* **ABOUT THIS TASK**:
What you need to produce from the material below is an exact transcription of the lines from the one with "- **Pokémon Workshop**" through the one with "Thank you to", both included, and no other line.

* **SOURCE MATERIAL**:
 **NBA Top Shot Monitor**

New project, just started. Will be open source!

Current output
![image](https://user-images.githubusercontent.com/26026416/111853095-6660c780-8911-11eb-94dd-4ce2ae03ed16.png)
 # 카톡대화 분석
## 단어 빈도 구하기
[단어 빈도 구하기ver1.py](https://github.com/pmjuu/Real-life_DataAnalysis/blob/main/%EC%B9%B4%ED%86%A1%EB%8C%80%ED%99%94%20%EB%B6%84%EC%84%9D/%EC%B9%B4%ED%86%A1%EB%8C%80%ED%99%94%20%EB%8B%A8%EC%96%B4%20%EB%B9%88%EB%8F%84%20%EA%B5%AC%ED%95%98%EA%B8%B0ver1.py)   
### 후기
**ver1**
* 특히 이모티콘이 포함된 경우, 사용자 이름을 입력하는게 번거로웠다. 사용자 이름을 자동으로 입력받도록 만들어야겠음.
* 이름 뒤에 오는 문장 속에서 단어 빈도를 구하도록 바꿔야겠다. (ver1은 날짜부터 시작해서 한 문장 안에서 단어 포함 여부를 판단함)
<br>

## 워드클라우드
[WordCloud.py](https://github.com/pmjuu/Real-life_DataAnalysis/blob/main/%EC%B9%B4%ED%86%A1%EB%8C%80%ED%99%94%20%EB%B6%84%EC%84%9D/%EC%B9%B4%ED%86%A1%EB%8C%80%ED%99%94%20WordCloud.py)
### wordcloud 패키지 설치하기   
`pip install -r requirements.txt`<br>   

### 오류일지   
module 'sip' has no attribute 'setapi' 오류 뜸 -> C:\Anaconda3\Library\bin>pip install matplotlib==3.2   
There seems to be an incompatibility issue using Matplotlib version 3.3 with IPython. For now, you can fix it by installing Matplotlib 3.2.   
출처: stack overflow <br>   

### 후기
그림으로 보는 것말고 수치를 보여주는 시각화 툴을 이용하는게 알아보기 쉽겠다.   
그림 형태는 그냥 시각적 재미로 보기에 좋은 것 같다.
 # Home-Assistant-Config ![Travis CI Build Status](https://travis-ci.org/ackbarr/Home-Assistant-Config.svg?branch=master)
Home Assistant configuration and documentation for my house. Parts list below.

* * *

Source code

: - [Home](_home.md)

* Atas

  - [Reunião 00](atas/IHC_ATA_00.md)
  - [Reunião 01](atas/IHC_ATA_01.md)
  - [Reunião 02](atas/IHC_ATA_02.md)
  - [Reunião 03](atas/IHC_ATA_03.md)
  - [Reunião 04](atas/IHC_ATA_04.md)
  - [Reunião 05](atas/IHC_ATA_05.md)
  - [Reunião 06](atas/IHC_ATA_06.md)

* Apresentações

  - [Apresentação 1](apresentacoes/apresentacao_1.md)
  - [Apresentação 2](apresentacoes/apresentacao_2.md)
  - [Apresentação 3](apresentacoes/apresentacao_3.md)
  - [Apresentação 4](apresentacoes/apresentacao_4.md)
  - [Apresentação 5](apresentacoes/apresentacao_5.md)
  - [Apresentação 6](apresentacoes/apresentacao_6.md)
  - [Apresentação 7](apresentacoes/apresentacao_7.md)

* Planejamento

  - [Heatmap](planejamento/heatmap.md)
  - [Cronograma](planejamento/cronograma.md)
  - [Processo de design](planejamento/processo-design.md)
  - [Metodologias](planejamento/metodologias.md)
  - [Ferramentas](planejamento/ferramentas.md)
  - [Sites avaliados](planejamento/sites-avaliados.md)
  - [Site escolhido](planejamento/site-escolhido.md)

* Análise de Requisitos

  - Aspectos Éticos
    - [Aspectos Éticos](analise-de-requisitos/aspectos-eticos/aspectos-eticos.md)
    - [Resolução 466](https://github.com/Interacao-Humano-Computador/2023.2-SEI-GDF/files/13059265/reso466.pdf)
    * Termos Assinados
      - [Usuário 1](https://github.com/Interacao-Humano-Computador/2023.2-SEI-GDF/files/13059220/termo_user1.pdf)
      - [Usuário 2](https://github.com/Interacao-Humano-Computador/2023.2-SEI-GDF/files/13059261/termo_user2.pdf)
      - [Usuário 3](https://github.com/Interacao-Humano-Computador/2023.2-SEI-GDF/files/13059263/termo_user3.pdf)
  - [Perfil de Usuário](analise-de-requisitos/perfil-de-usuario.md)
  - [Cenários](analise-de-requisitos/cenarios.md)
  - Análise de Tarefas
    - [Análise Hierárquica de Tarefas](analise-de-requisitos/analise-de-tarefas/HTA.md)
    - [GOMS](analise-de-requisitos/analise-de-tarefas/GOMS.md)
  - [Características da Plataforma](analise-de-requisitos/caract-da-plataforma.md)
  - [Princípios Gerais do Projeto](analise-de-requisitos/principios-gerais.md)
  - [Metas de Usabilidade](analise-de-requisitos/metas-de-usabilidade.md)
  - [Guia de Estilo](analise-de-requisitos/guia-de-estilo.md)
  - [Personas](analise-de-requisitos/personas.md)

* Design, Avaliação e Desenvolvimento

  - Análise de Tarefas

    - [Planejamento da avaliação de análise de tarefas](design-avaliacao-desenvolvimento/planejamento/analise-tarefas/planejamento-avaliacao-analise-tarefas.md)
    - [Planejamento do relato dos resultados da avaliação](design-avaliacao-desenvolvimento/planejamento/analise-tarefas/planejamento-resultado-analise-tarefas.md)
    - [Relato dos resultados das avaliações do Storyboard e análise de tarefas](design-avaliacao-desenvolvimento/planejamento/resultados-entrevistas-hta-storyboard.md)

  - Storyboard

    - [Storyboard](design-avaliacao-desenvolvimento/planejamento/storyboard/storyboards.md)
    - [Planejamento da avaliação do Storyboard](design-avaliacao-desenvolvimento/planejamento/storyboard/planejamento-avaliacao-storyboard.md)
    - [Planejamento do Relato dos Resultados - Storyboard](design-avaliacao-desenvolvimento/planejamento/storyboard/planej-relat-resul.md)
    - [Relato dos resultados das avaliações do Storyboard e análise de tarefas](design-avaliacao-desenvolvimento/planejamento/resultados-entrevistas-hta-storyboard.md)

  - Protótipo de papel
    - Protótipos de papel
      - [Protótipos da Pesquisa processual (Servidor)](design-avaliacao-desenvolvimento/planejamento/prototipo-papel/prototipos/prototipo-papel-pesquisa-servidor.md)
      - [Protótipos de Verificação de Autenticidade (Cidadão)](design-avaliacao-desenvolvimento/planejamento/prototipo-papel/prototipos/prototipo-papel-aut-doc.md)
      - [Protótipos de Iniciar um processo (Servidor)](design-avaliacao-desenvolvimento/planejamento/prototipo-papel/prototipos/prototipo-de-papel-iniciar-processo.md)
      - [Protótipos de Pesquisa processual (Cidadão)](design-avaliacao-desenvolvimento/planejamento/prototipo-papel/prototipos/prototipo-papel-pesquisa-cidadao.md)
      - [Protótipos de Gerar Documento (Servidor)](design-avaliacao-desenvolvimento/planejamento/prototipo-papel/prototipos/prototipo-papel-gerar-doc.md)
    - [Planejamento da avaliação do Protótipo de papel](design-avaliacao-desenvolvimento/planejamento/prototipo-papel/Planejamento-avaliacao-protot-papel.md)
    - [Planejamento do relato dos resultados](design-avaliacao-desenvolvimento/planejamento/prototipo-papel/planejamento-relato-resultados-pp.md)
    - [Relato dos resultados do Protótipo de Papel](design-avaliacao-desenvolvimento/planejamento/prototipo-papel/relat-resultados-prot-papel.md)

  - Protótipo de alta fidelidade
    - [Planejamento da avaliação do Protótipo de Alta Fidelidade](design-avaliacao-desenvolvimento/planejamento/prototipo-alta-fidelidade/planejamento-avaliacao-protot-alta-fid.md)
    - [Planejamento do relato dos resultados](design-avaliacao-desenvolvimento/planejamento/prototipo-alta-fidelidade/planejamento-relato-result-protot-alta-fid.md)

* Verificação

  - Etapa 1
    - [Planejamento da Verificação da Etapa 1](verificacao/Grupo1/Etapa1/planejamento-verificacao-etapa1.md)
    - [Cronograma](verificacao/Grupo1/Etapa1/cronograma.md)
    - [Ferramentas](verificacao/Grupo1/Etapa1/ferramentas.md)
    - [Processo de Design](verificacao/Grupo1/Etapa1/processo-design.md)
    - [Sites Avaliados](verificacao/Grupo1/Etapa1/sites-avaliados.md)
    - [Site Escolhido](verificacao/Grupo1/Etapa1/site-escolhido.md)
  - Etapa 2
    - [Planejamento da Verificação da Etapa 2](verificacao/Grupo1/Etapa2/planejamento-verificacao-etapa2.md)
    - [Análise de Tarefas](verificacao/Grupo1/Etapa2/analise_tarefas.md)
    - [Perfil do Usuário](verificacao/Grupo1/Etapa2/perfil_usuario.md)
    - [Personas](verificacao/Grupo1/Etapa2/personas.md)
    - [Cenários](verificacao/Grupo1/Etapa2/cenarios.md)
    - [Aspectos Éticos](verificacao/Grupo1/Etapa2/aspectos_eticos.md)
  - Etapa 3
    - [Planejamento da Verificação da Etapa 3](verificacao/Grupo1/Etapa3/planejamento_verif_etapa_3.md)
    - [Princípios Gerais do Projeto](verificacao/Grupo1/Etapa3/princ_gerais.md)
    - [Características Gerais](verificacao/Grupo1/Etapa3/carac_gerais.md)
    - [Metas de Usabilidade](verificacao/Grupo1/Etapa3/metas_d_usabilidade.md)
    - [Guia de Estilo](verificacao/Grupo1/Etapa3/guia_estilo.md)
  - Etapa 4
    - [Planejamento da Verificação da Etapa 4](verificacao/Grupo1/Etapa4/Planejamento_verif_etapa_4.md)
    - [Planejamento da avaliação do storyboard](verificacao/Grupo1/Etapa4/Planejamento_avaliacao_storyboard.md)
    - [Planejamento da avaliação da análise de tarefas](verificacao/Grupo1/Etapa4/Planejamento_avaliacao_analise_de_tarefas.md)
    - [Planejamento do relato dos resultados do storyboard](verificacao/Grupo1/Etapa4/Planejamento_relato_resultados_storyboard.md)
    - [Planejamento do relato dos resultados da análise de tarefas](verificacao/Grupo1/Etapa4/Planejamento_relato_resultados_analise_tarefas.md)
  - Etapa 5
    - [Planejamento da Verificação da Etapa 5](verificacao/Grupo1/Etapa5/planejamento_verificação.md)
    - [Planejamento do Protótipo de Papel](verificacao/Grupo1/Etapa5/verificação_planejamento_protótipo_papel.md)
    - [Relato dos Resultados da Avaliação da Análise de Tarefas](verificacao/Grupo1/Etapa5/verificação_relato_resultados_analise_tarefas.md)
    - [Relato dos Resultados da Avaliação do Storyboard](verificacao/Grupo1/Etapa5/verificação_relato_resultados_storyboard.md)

* * *

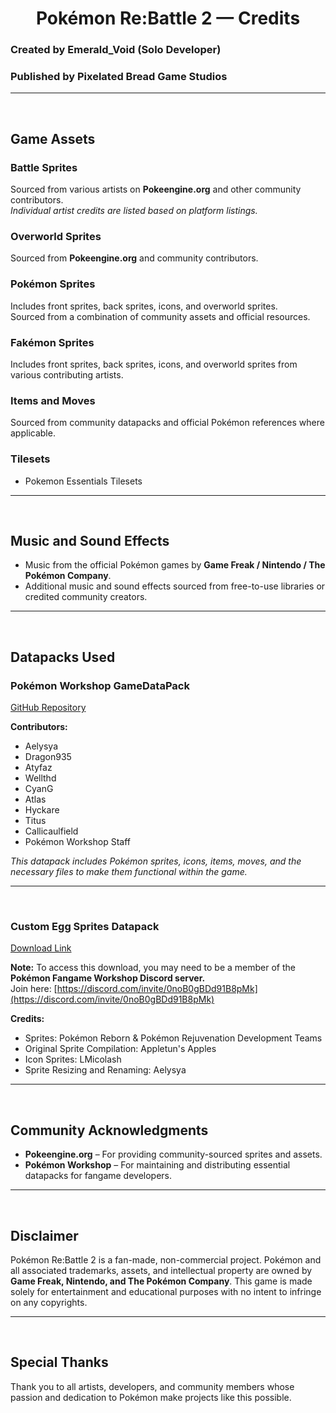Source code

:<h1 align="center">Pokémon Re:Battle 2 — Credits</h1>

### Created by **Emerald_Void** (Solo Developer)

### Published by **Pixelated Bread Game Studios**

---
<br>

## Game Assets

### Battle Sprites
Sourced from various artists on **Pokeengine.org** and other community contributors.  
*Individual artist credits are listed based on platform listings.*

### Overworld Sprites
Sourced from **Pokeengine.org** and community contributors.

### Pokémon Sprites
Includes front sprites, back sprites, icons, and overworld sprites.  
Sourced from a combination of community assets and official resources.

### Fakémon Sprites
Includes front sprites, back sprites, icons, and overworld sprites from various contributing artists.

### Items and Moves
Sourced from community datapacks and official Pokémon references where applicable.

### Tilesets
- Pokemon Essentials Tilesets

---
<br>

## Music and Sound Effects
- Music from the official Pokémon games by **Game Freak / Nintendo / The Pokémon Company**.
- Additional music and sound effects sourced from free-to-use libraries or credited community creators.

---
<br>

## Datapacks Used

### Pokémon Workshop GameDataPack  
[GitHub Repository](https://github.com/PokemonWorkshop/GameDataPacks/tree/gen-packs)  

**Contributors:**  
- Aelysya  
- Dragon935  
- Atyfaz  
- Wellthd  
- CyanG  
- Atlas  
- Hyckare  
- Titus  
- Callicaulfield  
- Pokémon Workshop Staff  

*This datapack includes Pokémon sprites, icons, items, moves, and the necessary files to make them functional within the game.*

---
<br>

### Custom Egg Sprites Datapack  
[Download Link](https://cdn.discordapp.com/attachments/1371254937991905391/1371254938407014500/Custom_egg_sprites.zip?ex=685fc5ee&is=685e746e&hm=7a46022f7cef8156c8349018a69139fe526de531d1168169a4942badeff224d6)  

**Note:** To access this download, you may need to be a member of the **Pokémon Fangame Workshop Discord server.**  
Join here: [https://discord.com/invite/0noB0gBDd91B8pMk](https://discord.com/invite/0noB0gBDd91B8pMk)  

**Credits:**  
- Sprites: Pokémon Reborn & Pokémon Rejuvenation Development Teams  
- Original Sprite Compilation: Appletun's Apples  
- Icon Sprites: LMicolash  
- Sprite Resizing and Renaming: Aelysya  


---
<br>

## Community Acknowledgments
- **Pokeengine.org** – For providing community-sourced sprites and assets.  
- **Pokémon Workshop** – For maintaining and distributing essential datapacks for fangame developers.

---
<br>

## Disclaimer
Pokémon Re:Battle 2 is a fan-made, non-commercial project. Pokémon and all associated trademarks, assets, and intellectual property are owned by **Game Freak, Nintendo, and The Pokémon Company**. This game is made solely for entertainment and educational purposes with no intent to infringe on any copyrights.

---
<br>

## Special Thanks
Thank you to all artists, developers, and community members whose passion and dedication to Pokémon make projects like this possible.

* **SOLUTION FOR THIS TASK**:
- **Pokémon Workshop** – For maintaining and distributing essential datapacks for fangame developers.

---
<br>

## Disclaimer
Pokémon Re:Battle 2 is a fan-made, non-commercial project. Pokémon and all associated trademarks, assets, and intellectual property are owned by **Game Freak, Nintendo, and The Pokémon Company**. This game is made solely for entertainment and educational purposes with no intent to infringe on any copyrights.

---
<br>

## Special Thanks
Thank you to all artists, developers, and community members whose passion and dedication to Pokémon make projects like this possible.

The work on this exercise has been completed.